# Problem
Where does the word "main" show up in the records? Copy every line that holds it.

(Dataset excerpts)
----------

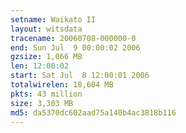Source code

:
 ```yaml
---
setname: Waikato II
layout: witsdata
tracename: 20060708-000000-0
end: Sun Jul  9 00:00:02 2006
gzsize: 1,066 MB
len: 12:00:02
start: Sat Jul  8 12:00:01 2006
totalwirelen: 18,604 MB
pkts: 43 million
size: 3,303 MB
md5: da5370dc602aad75a140b4ac3818b116
---
```

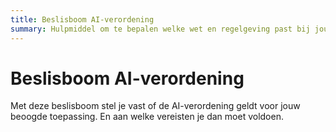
 ```yaml
---
title: Beslisboom AI-verordening
summary: Hulpmiddel om te bepalen welke wet en regelgeving past bij jouw type AI a.d.h.v. de AI Verordering
---
```

# Beslisboom AI-verordening
Met deze beslisboom stel je vast of de AI-verordening geldt voor jouw beoogde toepassing. En aan welke vereisten je dan moet voldoen.

<div id="app">
<script src="https://github.com/MinBZK/ai-act-decisiontree/releases/download/1.1.6/index.js"></script>
</div>
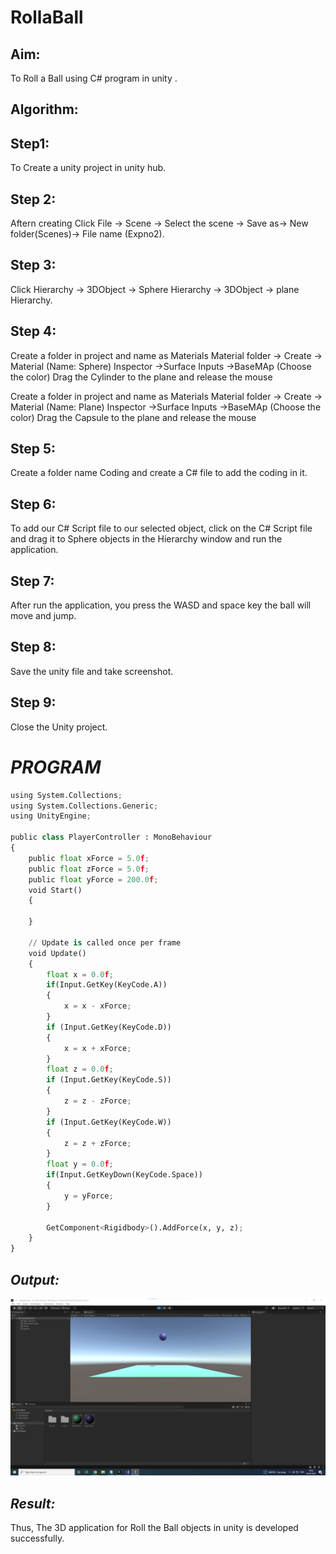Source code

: # RollaBall

## Aim: ##
To Roll a Ball using C# program in unity .

## Algorithm: ##
## Step1: ##

To Create a unity project in unity hub.

## Step 2: ##

Aftern creating Click File -> Scene -> Select the scene -> Save as-> New folder(Scenes)-> File name (Expno2).

## Step 3: ##

Click Hierarchy -> 3DObject -> Sphere Hierarchy -> 3DObject -> plane Hierarchy.

## Step 4: ##

Create a folder in project and name as Materials Material folder -> Create -> Material (Name: Sphere) Inspector ->Surface Inputs ->BaseMAp (Choose the color) Drag the Cylinder to the plane and release the mouse

Create a folder in project and name as Materials Material folder -> Create -> Material (Name: Plane) Inspector ->Surface Inputs ->BaseMAp (Choose the color) Drag the Capsule to the plane and release the mouse

## Step 5: ##

Create a folder name Coding and create a C# file to add the coding in it.

## Step 6: ##

To add our C# Script file to our selected object, click on the C# Script file and drag it to Sphere objects in the Hierarchy window and run the application.

## Step 7: ##

After run the application, you press the WASD and space key the ball will move and jump.

## Step 8: ##

Save the unity file and take screenshot.

## Step 9: ##
Close the Unity project.

# *PROGRAM*
```python
using System.Collections;
using System.Collections.Generic;
using UnityEngine;

public class PlayerController : MonoBehaviour
{
    public float xForce = 5.0f;
    public float zForce = 5.0f;
    public float yForce = 200.0f;
    void Start()
    {

    }

    // Update is called once per frame
    void Update()
    {
        float x = 0.0f;
        if(Input.GetKey(KeyCode.A))
        {
            x = x - xForce;
        }
        if (Input.GetKey(KeyCode.D))
        {
            x = x + xForce;
        }
        float z = 0.0f;
        if (Input.GetKey(KeyCode.S))
        {
            z = z - zForce;
        }
        if (Input.GetKey(KeyCode.W))
        {
            z = z + zForce;
        }
        float y = 0.0f;
        if(Input.GetKeyDown(KeyCode.Space))
        {
            y = yForce;
        }

        GetComponent<Rigidbody>().AddForce(x, y, z);
    }
}
```

## *Output:*
![image](https://github.com/veerapallijanith/RollaBall/blob/main/jani.png)

## *Result:*
Thus, The 3D application for Roll the Ball objects in unity is developed successfully.
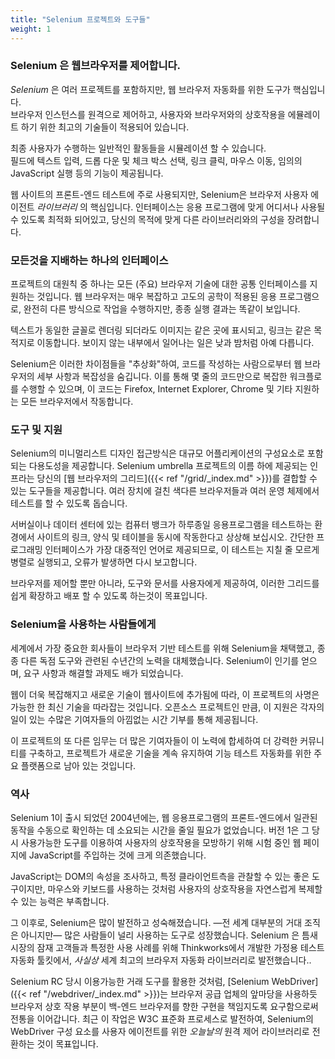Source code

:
 ```yaml
---
title: "Selenium 프로젝트와 도구들"
weight: 1
---
```



### Selenium 은 웹브라우저를 제어합니다.
  
_Selenium_ 은 여러 프로젝트를 포함하지만, 웹 브라우저 자동화를 위한 도구가 핵심입니다.  
브라우저 인스턴스를 원격으로 제어하고, 사용자와 브라우저와의   상호작용을 에뮬레이트 하기 위한 최고의 기술들이 적용되어 있습니다.  
  
최종 사용자가 수행하는 일반적인 활동들을 시뮬레이션 할 수 있습니다.  
필드에 텍스트 입력, 드롭 다운 및 체크 박스 선택, 링크 클릭, 마우스 이동, 임의의 JavaScript 실행 등의 기능이 제공됩니다.


웹 사이트의 프론트-엔드 테스트에 주로 사용되지만, Selenium은 브라우저 사용자 에이전트 _라이브러리_ 의 핵심입니다.
인터페이스는 응용 프로그램에 맞게 어디서나 사용될 수 있도록 최적화 되어있고, 당신의 목적에 맞게 다른 라이브러리와의 구성을 장려합니다.


### 모든것을 지배하는 하나의 인터페이스

프로젝트의 대원칙 중 하나는 모든 (주요) 브라우저 기술에 대한 공통 인터페이스를 지원하는 것입니다.
웹 브라우저는 매우 복잡하고 고도의 공학이 적용된 응용 프로그램으로, 완전히 다른 방식으로 작업을 수행하지만, 종종 실행 결과는 똑같이 보입니다.  
  
텍스트가 동일한 글꼴로 렌더링 되더라도 이미지는 같은 곳에 표시되고, 링크는 같은 목적지로 이동합니다.
보이지 않는 내부에서 일어나는 일은 낮과 밤처럼 아예 다릅니다.  
  
Selenium은 이러한 차이점들을 "추상화"하여, 코드를 작성하는 사람으로부터 웹 브라우저의 세부 사항과 복잡성을 숨깁니다. 이를 통해 몇 줄의 코드만으로 복잡한 워크플로를 수행할 수 있으며, 이 코드는 Firefox, Internet Explorer, Chrome 및 기타 지원하는 모든 브라우저에서 작동합니다.  



### 도구 및 지원

Selenium의 미니멀리스트 디자인 접근방식은 대규모 어플리케이션의 구성요소로 포함되는 다용도성을 제공합니다.
Selenium umbrella 프로젝트의 이름 하에 제공되는 인프라는 
당신의 [웹 브라우저의 그리드]({{< ref "/grid/_index.md" >}})를 결합할 수 있는 도구들을 제공합니다.
여러 장치에 걸친 색다른 브라우저들과 여러 운영 체제에서 테스트를 할 수 있도록 돕습니다.

서버실이나 데이터 센터에 있는 컴퓨터 뱅크가 하루종일 응용프로그램을 테스트하는 환경에서 사이트의 링크, 양식 및 테이블을 동시에 작동한다고 상상해 보십시오.
간단한 프로그래밍 인터페이스가 가장 대중적인 언어로 제공되므로, 이 테스트는 지칠 줄 모르게 병렬로 실행되고, 오류가 발생하면 다시 보고합니다.

브라우저를 제어할 뿐만 아니라, 도구와 문서를 사용자에게 제공하여, 이러한 그리드를 쉽게 확장하고 배포 할 수 있도록 하는것이 목표입니다.


### Selenium을 사용하는 사람들에게

세계에서 가장 중요한 회사들이 브라우저 기반 테스트를 위해 Selenium을 채택했고,
종종 다른 독점 도구와 관련된 수년간의 노력을 대체했습니다.
Selenium이 인기를 얻으며, 요구 사항과 해결할 과제도 배가 되었습니다.

웹이 더욱 복잡해지고 새로운 기술이 웹사이트에 추가됨에 따라, 이 프로젝트의 사명은 가능한 한 최신 기술을 따라잡는 것입니다.
오픈소스 프로젝트인 만큼, 이 지원은 각자의 일이 있는 수많은 기여자들의 아낌없는 시간 기부를 통해 제공됩니다.

이 프로젝트의 또 다른 임무는 더 많은 기여자들이 이 노력에 합세하여 더 강력한 커뮤니티를 구축하고, 프로젝트가 새로운 기술을 계속 유지하여 기능 테스트 자동화를 위한 주요 플랫폼으로 남아 있는 것입니다.


### 역사

Selenium 1이 출시 되었던 2004년에는, 웹 응용프로그램의 프론트-엔드에서 일관된 동작을 수동으로 확인하는 데 소요되는 시간을 줄일 필요가 없었습니다. 버전 1은 그 당시 사용가능한 도구를 이용하여 사용자의 상호작용을 모방하기 위해 시험 중인 웹 페이지에 JavaScript를 주입하는 것에 크게 의존했습니다.

JavaScript는 DOM의 속성을 조사하고, 특정 클라이언트측을 관찰할 수 있는 좋은 도구이지만, 마우스와 키보드를 사용하는 것처럼 사용자의 상호작용을 자연스럽게 복제할 수 있는 능력은 부족합니다.

그 이후로, Selenium은 많이 발전하고 성숙해졌습니다.
&mdash;전 세계 대부분의 거대 조직은 아니지만&mdash; 많은 사람들이 널리 사용하는 도구로 성장했습니다.
Selenium 은 틈새시장의 잠재 고객들과 특정한 사용 사례를 위해 Thinkworks에서 개발한 가정용 테스트 자동화 툴킷에서, _사실상_ 세계 최고의 브라우저 자동화 라이브러리로 발전했습니다..

Selenium RC 당시 이용가능한 거래 도구를 활용한 것처럼, [Selenium WebDriver]({{< ref "/webdriver/_index.md" >}})는 브라우저 공급 업체의 앞마당을 사용하듯 브라우저 상호 작용 부분이 백-엔드 브라우저를 향한 구현을 책임지도록 요구함으로써 전통을 이어갑니다.
최근 이 작업은 W3C 표준화 프로세스로 발전하여, Selenium의 WebDriver 구성 요소를 사용자 에이전트를 위한 _오늘날의_  원격 제어 라이브러리로 전환하는 것이 목표입니다.
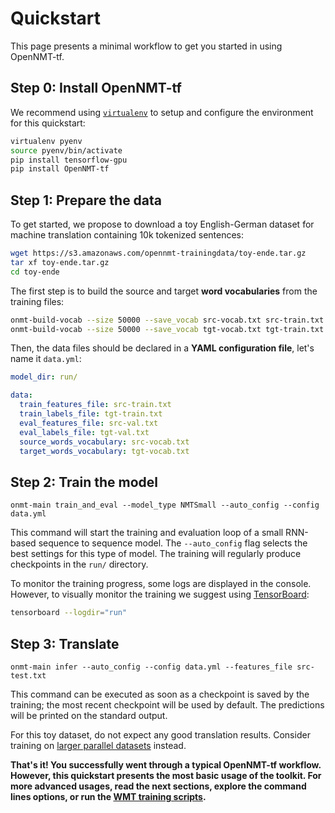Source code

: # Quickstart

This page presents a minimal workflow to get you started in using OpenNMT-tf.

## Step 0: Install OpenNMT-tf

We recommend using [`virtualenv`](https://virtualenv.pypa.io/en/stable/) to setup and configure the environment for this quickstart:

```bash
virtualenv pyenv
source pyenv/bin/activate
pip install tensorflow-gpu
pip install OpenNMT-tf
```

## Step 1: Prepare the data

To get started, we propose to download a toy English-German dataset for machine translation containing 10k tokenized sentences:

```bash
wget https://s3.amazonaws.com/opennmt-trainingdata/toy-ende.tar.gz
tar xf toy-ende.tar.gz
cd toy-ende
```

The first step is to build the source and target **word vocabularies** from the training files:

```bash
onmt-build-vocab --size 50000 --save_vocab src-vocab.txt src-train.txt
onmt-build-vocab --size 50000 --save_vocab tgt-vocab.txt tgt-train.txt
```

Then, the data files should be declared in a **YAML configuration file**, let's name it `data.yml`:

```yaml
model_dir: run/

data:
  train_features_file: src-train.txt
  train_labels_file: tgt-train.txt
  eval_features_file: src-val.txt
  eval_labels_file: tgt-val.txt
  source_words_vocabulary: src-vocab.txt
  target_words_vocabulary: tgt-vocab.txt
```

## Step 2: Train the model

```
onmt-main train_and_eval --model_type NMTSmall --auto_config --config data.yml
```

This command will start the training and evaluation loop of a small RNN-based sequence to sequence model. The `--auto_config` flag selects the best settings for this type of model. The training will regularly produce checkpoints in the `run/` directory.

To monitor the training progress, some logs are displayed in the console. However, to visually monitor the training we suggest using [TensorBoard](https://www.tensorflow.org/guide/summaries_and_tensorboard):

```bash
tensorboard --logdir="run"
```

## Step 3: Translate

```
onmt-main infer --auto_config --config data.yml --features_file src-test.txt
```

This command can be executed as soon as a checkpoint is saved by the training; the most recent checkpoint will be used by default. The predictions will be printed on the standard output.

For this toy dataset, do not expect any good translation results. Consider training on [larger parallel datasets](http://www.statmt.org/wmt16/translation-task.html) instead.

**That's it! You successfully went through a typical OpenNMT-tf workflow. However, this quickstart presents the most basic usage of the toolkit. For more advanced usages, read the next sections, explore the command lines options, or run the [WMT training scripts](https://github.com/OpenNMT/OpenNMT-tf/tree/master/scripts/wmt).**
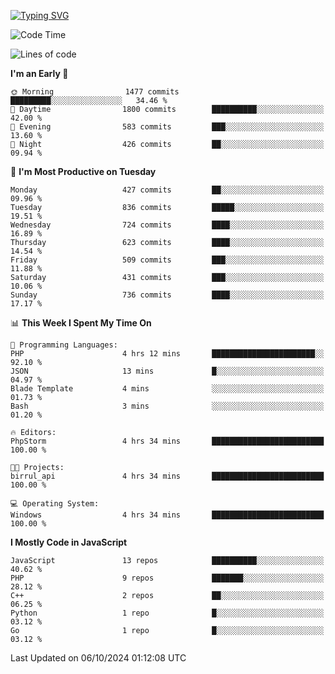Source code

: [![Typing SVG](https://readme-typing-svg.demolab.com?font=Fira+Code&pause=1000&color=F7F7F7&random=false&width=435&lines=Hi+%F0%9F%91%8B%2C+I'm+Rafiu+Sidqi;Junior+Backend+Developer)](https://git.io/typing-svg)
<!--START_SECTION:waka-->
![Code Time](http://img.shields.io/badge/Code%20Time-460%20hrs%2022%20mins-blue)

![Lines of code](https://img.shields.io/badge/From%20Hello%20World%20I%27ve%20Written-1.9%20million%20lines%20of%20code-blue)

**I'm an Early 🐤** 

```text
🌞 Morning                1477 commits        █████████░░░░░░░░░░░░░░░░   34.46 % 
🌆 Daytime                1800 commits        ██████████░░░░░░░░░░░░░░░   42.00 % 
🌃 Evening                583 commits         ███░░░░░░░░░░░░░░░░░░░░░░   13.60 % 
🌙 Night                  426 commits         ██░░░░░░░░░░░░░░░░░░░░░░░   09.94 % 
```
📅 **I'm Most Productive on Tuesday** 

```text
Monday                   427 commits         ██░░░░░░░░░░░░░░░░░░░░░░░   09.96 % 
Tuesday                  836 commits         █████░░░░░░░░░░░░░░░░░░░░   19.51 % 
Wednesday                724 commits         ████░░░░░░░░░░░░░░░░░░░░░   16.89 % 
Thursday                 623 commits         ████░░░░░░░░░░░░░░░░░░░░░   14.54 % 
Friday                   509 commits         ███░░░░░░░░░░░░░░░░░░░░░░   11.88 % 
Saturday                 431 commits         ███░░░░░░░░░░░░░░░░░░░░░░   10.06 % 
Sunday                   736 commits         ████░░░░░░░░░░░░░░░░░░░░░   17.17 % 
```


📊 **This Week I Spent My Time On** 

```text
💬 Programming Languages: 
PHP                      4 hrs 12 mins       ███████████████████████░░   92.10 % 
JSON                     13 mins             █░░░░░░░░░░░░░░░░░░░░░░░░   04.97 % 
Blade Template           4 mins              ░░░░░░░░░░░░░░░░░░░░░░░░░   01.73 % 
Bash                     3 mins              ░░░░░░░░░░░░░░░░░░░░░░░░░   01.20 % 

🔥 Editors: 
PhpStorm                 4 hrs 34 mins       █████████████████████████   100.00 % 

🐱‍💻 Projects: 
birrul_api               4 hrs 34 mins       █████████████████████████   100.00 % 

💻 Operating System: 
Windows                  4 hrs 34 mins       █████████████████████████   100.00 % 
```

**I Mostly Code in JavaScript** 

```text
JavaScript               13 repos            ██████████░░░░░░░░░░░░░░░   40.62 % 
PHP                      9 repos             ███████░░░░░░░░░░░░░░░░░░   28.12 % 
C++                      2 repos             ██░░░░░░░░░░░░░░░░░░░░░░░   06.25 % 
Python                   1 repo              █░░░░░░░░░░░░░░░░░░░░░░░░   03.12 % 
Go                       1 repo              █░░░░░░░░░░░░░░░░░░░░░░░░   03.12 % 
```




 Last Updated on 06/10/2024 01:12:08 UTC
<!--END_SECTION:waka-->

----------

# Output of the task
![image](https://github.com/veerapallijanith/RollaBall/blob/main/jani.png)
onmt-main train_and_eval --model_type NMTSmall --auto_config --config data.yml
onmt-main infer --auto_config --config data.yml --features_file src-test.txt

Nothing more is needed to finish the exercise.